*** SOURCE DATA ***

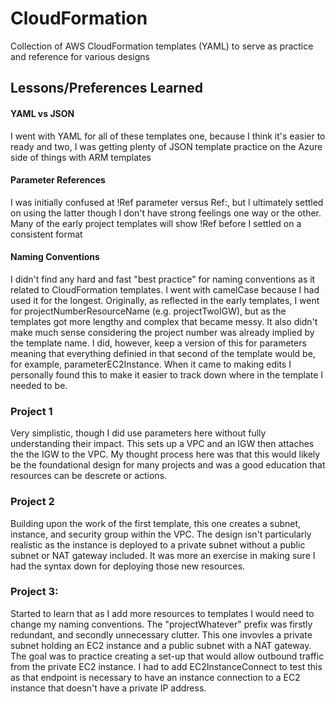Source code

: # CloudFormation
Collection of AWS CloudFormation templates (YAML) to serve as practice and reference for various designs

## Lessons/Preferences Learned

#### YAML vs JSON
I went with YAML for all of these templates one, because I think it's easier to ready and two, I was getting plenty of JSON template practice on the Azure side of things with ARM templates

#### Parameter References
I was initially confused at !Ref parameter versus Ref:, but I ultimately settled on using the latter though I don't have strong feelings one way or the other. Many of the early project templates will show !Ref before I settled on a consistent format

#### Naming Conventions
I didn't find any hard and fast "best practice" for naming conventions as it related to CloudFormation templates. I went with camelCase because I had used it for the longest. Originally, as reflected in the early templates, I went for projectNumberResourceName (e.g. projectTwoIGW), but as the templates got more lengthy and complex that became messy. It also didn't make much sense considering the project number was already implied by the template name. I did, however, keep a version of this for parameters meaning that everything definied in that second of the template would be, for example, parameterEC2Instance. When it came to making edits I personally found this to make it easier to track down where in the template I needed to be.



### Project 1
Very simplistic, though I did use parameters here without fully understanding their impact. This sets up a VPC and an IGW then attaches the the IGW to the VPC. My thought process here was that this would likely be the foundational design for many projects and was a good education that resources can be descrete or actions.

### Project 2
Building upon the work of the first template, this one creates a subnet, instance, and security group within the VPC. The design isn't particularly realistic as the instance is deployed to a private subnet without a public subnet or NAT gateway included. It was more an exercise in making sure I had the syntax down for deploying those new resources.

### Project 3:
Started to learn that as I add more resources to templates I would need to change my naming conventions. The "projectWhatever" prefix was firstly redundant, and secondly unnecessary clutter. This one invovles a private subnet holding an EC2 instance and a public subnet with a NAT gateway. The goal was to practice creating a set-up that would allow outbound traffic from the private EC2 instance. I had to add EC2InstanceConnect to test this as that endpoint is necessary to have an instance connection to a EC2 instance that doesn't have a private IP address.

*** End of SOURCE DATA ***

» ABOUT THIS TASK
Count the lines in the records that include the word "easier". Report the total alone.

» YOUR SOLUTION
2